[Task item]:
Lines with the word "между" in them are the ones to copy from the records.

::: Given information

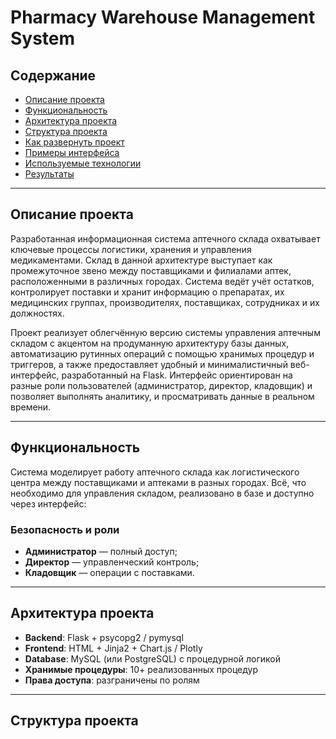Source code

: # Pharmacy Warehouse Management System

## Содержание
- [Описание проекта](#описание-проекта)
- [Функциональность](#функциональность)
- [Архитектура проекта](#архитектура-проекта)
- [Структура проекта](#структура-проекта)
- [Как развернуть проект](#как-развернуть-проект)
- [Примеры интерфейса](#примеры-интерфейса)
- [Используемые технологии](#используемые-технологии)
- [Результаты](#результаты)

---

## Описание проекта
Разработанная информационная система аптечного склада охватывает ключевые процессы логистики, хранения и управления медикаментами. Склад в данной архитектуре выступает как промежуточное звено между поставщиками и филиалами аптек, расположенными в различных городах. Система ведёт учёт остатков, контролирует поставки и хранит информацию о препаратах, их медицинских группах, производителях, поставщиках, сотрудниках и их должностях.

Проект реализует облегчённую версию системы управления аптечным складом с акцентом на продуманную архитектуру базы данных, автоматизацию рутинных операций с помощью хранимых процедур и триггеров, а также предоставляет удобный и минималистичный веб-интерфейс, разработанный на Flask. Интерфейс ориентирован на разные роли пользователей (администратор, директор, кладовщик) и позволяет выполнять аналитику, и просматривать данные в реальном времени.

---

## Функциональность
Система моделирует работу аптечного склада как логистического центра между поставщиками и аптеками в разных городах. Всё, что необходимо для управления складом, реализовано в базе и доступно через интерфейс:
### Безопасность и роли
- **Администратор** — полный доступ;
- **Директор** — управленческий контроль;
- **Кладовщик** — операции с поставками.


---

## Архитектура проекта
- **Backend**: Flask + psycopg2 / pymysql
- **Frontend**: HTML + Jinja2 + Chart.js / Plotly
- **Database**: MySQL (или PostgreSQL) с процедурной логикой
- **Хранимые процедуры**: 10+ реализованных процедур
- **Права доступа**: разграничены по ролям

---

## Структура проекта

::::::

[Task response]:
Разработанная информационная система аптечного склада охватывает ключевые процессы логистики, хранения и управления медикаментами. Склад в данной архитектуре выступает как промежуточное звено между поставщиками и филиалами аптек, расположенными в различных городах. Система ведёт учёт остатков, контролирует поставки и хранит информацию о препаратах, их медицинских группах, производителях, поставщиках, сотрудниках и их должностях.
Система моделирует работу аптечного склада как логистического центра между поставщиками и аптеками в разных городах. Всё, что необходимо для управления складом, реализовано в базе и доступно через интерфейс:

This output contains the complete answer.